↓

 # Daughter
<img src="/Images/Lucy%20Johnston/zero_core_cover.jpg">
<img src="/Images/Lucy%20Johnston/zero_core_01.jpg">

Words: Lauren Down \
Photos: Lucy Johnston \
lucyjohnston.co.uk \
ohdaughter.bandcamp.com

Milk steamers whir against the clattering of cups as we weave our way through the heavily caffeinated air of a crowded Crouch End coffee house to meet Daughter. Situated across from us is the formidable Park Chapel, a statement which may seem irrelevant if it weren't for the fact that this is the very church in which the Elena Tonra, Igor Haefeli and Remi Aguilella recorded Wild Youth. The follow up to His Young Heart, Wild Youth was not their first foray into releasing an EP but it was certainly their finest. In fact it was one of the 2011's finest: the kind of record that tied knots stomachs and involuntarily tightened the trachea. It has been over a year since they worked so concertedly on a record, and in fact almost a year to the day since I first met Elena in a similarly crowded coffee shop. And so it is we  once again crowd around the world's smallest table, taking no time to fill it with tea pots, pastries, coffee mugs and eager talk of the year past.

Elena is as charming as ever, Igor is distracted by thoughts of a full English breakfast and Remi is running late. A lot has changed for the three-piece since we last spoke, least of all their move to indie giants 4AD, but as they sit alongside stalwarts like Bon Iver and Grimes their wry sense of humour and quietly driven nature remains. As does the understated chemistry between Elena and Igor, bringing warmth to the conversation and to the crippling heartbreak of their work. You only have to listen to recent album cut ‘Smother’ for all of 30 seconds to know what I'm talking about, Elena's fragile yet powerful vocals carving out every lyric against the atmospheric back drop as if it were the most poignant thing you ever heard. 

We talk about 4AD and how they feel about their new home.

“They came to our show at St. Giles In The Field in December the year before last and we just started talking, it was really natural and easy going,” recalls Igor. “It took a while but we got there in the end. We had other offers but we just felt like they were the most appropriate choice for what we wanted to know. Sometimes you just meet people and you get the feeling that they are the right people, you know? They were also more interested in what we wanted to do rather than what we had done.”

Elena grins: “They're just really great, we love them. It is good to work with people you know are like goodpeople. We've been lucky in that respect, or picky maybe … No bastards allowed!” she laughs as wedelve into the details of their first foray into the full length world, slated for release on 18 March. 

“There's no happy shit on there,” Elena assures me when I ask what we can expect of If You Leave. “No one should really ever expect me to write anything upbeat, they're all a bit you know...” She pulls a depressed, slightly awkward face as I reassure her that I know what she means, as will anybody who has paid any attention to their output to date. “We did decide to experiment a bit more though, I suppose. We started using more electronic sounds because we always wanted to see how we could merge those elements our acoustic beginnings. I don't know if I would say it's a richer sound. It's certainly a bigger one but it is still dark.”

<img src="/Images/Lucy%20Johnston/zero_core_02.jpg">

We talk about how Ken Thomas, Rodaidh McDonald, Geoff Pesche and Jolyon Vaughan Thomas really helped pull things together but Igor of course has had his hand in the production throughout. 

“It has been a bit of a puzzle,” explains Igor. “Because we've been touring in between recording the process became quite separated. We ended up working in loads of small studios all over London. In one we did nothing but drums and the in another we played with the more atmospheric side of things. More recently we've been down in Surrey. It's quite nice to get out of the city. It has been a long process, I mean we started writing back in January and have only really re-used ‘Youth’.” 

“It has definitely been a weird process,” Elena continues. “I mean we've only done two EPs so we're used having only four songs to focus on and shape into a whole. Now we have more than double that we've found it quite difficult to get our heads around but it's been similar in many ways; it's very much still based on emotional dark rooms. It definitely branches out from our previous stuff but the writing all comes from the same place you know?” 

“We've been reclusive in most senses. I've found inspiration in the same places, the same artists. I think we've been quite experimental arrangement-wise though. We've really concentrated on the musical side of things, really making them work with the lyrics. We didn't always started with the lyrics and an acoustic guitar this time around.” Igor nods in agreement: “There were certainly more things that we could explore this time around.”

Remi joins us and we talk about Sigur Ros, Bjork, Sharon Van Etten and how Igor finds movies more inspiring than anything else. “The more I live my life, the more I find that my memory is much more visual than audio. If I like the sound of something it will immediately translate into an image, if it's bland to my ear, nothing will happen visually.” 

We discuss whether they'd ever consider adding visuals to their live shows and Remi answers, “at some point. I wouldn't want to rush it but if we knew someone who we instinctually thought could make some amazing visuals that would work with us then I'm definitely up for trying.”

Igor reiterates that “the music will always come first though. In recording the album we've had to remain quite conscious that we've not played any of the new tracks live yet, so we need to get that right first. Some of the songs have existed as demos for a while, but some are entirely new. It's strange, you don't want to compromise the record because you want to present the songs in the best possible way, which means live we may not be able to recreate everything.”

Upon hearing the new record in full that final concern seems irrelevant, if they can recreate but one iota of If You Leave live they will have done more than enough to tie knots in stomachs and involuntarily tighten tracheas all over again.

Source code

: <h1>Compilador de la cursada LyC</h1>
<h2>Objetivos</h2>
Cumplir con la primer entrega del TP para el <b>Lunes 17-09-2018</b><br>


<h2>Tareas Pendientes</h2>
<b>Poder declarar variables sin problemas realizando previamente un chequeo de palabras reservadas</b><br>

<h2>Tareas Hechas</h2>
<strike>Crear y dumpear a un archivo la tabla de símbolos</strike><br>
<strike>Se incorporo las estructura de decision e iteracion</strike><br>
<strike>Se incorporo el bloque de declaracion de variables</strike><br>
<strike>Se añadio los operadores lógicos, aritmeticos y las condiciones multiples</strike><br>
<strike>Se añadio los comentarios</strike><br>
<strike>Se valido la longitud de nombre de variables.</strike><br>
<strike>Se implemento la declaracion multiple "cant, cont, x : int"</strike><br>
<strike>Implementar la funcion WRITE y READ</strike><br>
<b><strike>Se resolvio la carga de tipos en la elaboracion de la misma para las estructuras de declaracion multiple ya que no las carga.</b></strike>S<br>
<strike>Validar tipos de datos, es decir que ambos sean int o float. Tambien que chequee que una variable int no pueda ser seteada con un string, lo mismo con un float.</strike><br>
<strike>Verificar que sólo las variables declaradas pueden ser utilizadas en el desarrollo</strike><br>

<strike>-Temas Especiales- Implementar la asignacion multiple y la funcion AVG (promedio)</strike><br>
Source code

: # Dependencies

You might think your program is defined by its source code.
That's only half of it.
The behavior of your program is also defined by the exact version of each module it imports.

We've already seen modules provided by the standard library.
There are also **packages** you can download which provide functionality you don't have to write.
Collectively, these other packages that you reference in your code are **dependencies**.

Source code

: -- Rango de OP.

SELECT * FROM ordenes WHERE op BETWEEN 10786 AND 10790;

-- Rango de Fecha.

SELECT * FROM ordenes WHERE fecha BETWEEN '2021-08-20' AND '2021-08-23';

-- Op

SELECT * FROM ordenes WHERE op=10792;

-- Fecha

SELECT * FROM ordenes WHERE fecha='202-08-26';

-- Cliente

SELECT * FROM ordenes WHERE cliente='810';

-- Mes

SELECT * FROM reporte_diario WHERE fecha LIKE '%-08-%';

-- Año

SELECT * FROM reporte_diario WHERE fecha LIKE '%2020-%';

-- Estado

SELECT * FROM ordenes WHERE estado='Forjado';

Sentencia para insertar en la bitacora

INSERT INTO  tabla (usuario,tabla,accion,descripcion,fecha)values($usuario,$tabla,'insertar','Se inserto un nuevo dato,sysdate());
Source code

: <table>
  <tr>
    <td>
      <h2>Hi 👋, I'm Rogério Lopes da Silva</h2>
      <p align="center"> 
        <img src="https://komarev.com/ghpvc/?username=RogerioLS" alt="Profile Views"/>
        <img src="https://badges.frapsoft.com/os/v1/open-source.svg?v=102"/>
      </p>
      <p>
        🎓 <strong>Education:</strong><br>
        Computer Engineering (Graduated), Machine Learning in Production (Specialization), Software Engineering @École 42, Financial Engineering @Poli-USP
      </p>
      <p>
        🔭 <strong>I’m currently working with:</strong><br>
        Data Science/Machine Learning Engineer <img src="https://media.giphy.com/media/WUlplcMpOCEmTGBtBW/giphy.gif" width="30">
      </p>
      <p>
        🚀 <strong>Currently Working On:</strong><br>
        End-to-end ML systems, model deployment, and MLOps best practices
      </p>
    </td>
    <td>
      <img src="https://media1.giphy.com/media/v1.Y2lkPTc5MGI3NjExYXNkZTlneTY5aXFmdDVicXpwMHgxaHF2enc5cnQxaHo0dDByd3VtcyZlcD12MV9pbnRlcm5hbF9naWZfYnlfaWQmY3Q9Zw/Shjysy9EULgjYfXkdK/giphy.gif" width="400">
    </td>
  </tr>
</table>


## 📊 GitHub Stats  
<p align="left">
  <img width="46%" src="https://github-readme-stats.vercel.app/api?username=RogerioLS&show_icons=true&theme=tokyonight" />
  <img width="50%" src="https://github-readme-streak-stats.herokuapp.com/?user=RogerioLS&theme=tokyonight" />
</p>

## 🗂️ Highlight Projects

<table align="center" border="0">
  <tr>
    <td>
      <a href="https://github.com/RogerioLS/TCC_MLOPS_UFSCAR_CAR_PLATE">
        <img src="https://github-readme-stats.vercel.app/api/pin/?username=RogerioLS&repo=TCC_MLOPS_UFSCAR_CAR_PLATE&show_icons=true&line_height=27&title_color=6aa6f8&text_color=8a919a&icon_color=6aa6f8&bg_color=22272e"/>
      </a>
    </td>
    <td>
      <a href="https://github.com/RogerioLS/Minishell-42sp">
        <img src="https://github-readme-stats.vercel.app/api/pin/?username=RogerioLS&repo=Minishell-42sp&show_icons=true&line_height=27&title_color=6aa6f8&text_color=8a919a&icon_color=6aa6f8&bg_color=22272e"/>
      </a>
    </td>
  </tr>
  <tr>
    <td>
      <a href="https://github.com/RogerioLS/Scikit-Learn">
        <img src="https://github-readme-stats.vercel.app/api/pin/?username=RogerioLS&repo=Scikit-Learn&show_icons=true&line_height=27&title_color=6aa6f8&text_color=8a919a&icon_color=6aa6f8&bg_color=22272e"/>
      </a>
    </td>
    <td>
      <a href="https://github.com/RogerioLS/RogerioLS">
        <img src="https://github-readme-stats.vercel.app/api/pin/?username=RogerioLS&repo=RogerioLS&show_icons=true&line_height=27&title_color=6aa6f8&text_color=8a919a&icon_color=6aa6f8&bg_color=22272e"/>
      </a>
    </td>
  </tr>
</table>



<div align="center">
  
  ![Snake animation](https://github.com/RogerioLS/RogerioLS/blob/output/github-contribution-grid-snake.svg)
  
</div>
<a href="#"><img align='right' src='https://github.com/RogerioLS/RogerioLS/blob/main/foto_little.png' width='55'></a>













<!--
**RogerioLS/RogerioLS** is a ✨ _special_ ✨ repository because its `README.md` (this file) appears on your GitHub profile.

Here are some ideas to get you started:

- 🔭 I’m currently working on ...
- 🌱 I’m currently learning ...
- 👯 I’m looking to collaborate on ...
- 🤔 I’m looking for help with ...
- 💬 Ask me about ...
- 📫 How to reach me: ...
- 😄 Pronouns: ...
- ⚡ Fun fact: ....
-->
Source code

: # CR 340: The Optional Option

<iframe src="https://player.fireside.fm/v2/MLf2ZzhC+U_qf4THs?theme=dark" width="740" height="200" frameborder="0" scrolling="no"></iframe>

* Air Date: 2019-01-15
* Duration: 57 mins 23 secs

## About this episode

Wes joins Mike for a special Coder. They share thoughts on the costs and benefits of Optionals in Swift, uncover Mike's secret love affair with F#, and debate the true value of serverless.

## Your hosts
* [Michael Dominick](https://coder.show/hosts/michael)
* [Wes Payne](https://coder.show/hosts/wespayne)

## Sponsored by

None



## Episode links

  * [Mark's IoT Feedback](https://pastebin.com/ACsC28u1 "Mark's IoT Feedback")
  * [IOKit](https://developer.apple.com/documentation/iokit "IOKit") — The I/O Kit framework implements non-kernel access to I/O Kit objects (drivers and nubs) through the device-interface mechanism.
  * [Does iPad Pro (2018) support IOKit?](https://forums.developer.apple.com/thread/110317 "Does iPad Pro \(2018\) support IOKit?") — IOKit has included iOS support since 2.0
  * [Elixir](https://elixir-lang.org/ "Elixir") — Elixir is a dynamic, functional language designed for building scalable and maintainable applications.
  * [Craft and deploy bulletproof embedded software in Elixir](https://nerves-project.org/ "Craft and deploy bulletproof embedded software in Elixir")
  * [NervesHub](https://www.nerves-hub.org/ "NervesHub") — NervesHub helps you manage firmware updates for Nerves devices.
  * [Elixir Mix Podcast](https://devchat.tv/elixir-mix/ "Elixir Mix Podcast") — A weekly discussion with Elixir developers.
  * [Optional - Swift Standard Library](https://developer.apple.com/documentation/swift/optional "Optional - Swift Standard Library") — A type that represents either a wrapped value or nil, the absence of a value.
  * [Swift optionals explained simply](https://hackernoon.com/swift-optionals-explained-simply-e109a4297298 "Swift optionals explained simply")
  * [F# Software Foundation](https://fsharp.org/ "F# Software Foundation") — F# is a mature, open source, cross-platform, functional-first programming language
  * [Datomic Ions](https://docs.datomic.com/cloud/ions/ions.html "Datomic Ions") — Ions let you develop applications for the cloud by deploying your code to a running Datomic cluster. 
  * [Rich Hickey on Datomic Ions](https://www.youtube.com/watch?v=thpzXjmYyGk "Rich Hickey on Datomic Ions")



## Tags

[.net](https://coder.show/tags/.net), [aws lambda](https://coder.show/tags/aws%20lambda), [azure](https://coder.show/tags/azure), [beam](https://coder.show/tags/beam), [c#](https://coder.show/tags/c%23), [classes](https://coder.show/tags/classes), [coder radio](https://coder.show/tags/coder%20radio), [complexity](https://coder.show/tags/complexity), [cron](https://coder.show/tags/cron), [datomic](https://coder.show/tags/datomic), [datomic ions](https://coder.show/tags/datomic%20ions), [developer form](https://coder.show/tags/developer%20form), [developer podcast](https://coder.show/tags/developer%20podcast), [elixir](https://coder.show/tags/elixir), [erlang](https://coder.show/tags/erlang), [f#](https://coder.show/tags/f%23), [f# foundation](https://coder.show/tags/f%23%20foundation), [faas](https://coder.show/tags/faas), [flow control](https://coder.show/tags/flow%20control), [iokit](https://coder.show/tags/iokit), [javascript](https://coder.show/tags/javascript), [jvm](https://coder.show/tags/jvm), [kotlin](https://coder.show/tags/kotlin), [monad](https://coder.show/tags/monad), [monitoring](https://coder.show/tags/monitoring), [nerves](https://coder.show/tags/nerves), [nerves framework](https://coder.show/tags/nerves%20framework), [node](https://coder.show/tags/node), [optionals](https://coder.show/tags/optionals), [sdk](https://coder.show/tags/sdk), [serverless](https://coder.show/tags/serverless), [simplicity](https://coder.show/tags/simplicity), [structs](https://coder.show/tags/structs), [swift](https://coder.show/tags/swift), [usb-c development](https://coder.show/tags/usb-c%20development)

↑

- TASK STATEMENT
From the material above, retype precisely the lines between the line holding "ohdaughter.bandcamp.com" and the line holding "Milk steamers whir", inclusive, and nothing beyond them.

- ANSWER SECTION
ohdaughter.bandcamp.com

Milk steamers whir against the clattering of cups as we weave our way through the heavily caffeinated air of a crowded Crouch End coffee house to meet Daughter. Situated across from us is the formidable Park Chapel, a statement which may seem irrelevant if it weren't for the fact that this is the very church in which the Elena Tonra, Igor Haefeli and Remi Aguilella recorded Wild Youth. The follow up to His Young Heart, Wild Youth was not their first foray into releasing an EP but it was certainly their finest. In fact it was one of the 2011's finest: the kind of record that tied knots stomachs and involuntarily tightened the trachea. It has been over a year since they worked so concertedly on a record, and in fact almost a year to the day since I first met Elena in a similarly crowded coffee shop. And so it is we  once again crowd around the world's smallest table, taking no time to fill it with tea pots, pastries, coffee mugs and eager talk of the year past.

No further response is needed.